* [Directions]: In the records that follow, find each line containing "case" and copy it.
******************************
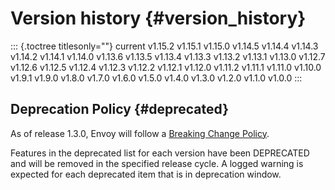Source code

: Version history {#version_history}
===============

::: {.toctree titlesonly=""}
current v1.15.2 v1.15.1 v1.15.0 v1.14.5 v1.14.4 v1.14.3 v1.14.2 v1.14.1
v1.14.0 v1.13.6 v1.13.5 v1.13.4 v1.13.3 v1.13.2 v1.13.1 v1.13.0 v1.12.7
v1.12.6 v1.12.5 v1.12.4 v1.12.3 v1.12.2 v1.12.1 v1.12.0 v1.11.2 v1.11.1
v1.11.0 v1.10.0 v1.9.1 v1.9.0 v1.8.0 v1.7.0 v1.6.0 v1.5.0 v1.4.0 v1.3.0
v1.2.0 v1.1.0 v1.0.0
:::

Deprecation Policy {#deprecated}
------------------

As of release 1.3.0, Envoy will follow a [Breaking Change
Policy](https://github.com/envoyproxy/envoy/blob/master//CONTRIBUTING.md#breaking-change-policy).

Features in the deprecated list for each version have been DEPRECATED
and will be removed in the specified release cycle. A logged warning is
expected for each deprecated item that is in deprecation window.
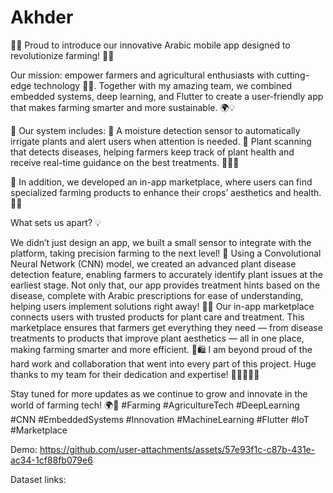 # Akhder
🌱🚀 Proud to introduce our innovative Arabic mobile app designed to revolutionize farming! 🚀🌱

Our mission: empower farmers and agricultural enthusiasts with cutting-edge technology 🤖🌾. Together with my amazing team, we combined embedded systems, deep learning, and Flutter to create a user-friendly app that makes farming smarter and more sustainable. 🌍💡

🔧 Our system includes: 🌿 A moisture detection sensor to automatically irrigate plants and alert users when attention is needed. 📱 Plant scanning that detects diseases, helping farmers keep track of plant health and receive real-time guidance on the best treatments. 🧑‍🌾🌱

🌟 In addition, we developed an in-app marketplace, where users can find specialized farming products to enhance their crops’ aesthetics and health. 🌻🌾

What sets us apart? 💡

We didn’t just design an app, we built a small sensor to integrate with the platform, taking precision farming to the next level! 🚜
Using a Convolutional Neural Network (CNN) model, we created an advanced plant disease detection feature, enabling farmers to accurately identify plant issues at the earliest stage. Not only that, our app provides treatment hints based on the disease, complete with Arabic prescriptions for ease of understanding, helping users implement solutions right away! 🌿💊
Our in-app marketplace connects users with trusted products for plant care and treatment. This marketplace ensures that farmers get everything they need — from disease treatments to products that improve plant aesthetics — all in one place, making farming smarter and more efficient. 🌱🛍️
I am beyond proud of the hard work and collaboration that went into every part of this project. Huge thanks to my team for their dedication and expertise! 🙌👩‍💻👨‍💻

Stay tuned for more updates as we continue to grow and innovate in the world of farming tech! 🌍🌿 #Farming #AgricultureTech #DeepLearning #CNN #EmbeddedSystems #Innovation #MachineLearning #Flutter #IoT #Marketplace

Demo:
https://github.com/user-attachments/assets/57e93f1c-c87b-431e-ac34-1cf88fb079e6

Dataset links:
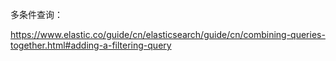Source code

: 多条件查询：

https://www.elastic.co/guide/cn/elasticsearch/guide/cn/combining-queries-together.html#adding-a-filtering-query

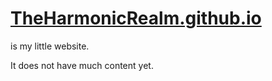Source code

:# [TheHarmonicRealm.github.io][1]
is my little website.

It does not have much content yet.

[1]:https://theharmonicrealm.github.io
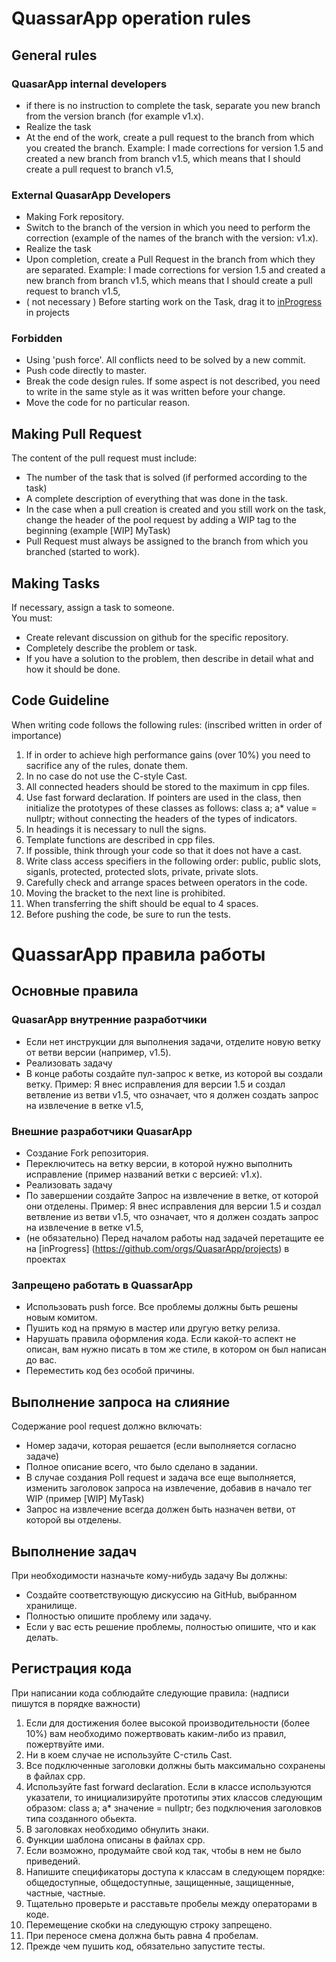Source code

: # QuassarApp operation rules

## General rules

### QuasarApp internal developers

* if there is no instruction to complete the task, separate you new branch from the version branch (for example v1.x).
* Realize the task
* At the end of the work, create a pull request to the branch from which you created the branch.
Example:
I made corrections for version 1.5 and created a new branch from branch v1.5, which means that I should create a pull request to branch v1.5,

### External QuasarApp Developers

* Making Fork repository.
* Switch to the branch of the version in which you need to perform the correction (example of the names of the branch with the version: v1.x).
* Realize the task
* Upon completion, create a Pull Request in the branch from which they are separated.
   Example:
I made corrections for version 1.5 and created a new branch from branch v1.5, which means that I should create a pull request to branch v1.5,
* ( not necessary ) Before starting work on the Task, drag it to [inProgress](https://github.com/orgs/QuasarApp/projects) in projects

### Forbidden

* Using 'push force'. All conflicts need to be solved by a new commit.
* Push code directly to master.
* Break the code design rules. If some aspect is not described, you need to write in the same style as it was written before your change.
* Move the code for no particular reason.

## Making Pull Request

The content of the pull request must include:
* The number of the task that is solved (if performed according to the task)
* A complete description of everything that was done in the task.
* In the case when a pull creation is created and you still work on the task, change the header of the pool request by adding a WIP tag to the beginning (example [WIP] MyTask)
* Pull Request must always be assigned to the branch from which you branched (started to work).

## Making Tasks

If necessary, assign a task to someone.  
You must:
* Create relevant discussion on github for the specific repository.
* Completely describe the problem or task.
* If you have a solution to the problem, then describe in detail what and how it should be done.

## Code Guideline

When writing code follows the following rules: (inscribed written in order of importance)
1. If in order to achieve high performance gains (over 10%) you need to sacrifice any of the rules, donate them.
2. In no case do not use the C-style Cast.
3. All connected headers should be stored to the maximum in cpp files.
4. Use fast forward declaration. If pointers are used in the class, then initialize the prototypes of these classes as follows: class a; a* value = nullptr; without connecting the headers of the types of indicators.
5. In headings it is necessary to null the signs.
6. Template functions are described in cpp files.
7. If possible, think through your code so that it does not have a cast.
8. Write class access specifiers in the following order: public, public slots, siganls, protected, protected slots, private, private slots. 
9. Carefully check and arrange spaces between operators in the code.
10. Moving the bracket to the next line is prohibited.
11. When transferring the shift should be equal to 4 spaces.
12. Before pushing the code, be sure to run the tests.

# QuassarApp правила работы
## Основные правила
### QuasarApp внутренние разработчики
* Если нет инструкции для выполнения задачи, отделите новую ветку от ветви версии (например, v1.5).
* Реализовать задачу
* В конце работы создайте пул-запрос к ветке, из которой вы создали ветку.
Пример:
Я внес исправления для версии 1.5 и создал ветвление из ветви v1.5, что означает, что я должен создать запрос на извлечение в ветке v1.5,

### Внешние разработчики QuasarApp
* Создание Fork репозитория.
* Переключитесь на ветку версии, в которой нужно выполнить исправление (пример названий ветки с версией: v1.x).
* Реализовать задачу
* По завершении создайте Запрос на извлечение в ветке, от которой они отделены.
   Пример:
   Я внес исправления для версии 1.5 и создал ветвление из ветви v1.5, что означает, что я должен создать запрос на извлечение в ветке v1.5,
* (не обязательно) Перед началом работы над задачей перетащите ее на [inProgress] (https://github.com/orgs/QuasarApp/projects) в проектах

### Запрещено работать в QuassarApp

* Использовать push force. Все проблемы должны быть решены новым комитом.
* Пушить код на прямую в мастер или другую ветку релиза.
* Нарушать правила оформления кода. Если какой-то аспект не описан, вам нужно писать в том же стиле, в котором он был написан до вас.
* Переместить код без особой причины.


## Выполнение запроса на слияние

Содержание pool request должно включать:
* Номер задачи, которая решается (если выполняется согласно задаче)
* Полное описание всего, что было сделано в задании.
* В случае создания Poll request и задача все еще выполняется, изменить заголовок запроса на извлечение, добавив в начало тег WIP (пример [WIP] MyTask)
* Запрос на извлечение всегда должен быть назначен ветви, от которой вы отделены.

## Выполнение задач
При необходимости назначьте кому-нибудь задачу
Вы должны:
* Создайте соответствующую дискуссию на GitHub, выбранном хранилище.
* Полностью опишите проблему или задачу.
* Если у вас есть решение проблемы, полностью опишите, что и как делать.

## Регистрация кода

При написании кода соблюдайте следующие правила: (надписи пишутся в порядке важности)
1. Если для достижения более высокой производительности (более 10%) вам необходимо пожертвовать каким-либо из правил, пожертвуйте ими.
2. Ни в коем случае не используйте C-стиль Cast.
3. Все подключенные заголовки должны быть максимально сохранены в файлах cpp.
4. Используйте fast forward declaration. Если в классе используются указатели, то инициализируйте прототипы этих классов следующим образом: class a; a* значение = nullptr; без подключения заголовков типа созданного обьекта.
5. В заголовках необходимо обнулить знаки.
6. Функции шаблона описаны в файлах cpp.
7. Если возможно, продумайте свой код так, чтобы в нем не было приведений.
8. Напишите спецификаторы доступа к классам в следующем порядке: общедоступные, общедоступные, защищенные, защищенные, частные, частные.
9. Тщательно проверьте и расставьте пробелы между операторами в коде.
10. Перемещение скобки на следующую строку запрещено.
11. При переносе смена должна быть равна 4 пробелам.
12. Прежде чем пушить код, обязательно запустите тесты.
******************************
* [Written answer]:
* In the case when a pull creation is created and you still work on the task, change the header of the pool request by adding a WIP tag to the beginning (example [WIP] MyTask)
2. In no case do not use the C-style Cast.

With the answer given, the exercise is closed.